## Saved entries
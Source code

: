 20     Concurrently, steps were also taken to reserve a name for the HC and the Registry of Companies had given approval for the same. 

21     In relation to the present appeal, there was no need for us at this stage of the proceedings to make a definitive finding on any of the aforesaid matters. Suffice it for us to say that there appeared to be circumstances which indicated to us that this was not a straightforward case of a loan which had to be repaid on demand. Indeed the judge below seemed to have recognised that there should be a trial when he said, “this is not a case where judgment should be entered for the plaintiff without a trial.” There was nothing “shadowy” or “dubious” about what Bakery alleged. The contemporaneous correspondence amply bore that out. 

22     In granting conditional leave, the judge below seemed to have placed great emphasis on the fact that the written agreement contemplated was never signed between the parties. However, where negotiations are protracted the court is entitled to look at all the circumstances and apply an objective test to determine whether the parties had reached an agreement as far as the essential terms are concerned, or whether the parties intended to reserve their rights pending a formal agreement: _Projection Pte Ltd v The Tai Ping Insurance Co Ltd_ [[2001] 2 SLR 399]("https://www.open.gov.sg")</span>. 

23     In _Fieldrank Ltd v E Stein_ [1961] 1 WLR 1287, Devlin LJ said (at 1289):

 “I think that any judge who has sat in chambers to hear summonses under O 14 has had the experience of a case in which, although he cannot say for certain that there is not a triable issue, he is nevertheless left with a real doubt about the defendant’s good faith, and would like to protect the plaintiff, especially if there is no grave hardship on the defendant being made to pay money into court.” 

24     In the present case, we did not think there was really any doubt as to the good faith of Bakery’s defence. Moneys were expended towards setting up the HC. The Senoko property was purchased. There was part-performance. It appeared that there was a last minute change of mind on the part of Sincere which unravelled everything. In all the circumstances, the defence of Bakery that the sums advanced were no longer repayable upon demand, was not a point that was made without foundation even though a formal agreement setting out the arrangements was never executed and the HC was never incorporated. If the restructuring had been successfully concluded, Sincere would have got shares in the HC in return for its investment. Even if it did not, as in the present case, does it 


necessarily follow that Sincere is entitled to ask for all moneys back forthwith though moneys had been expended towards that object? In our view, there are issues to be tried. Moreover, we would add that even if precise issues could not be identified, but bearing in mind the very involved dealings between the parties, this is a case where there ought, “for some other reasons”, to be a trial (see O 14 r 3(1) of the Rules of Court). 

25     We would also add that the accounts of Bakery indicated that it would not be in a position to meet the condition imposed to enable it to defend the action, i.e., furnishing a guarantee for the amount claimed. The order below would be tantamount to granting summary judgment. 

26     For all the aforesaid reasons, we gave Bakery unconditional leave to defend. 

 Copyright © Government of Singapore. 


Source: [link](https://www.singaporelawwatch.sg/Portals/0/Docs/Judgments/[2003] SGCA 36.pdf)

## Activity
Work out how many lines in the records above contain the word "Source", and give only that number.

## Output for this task
2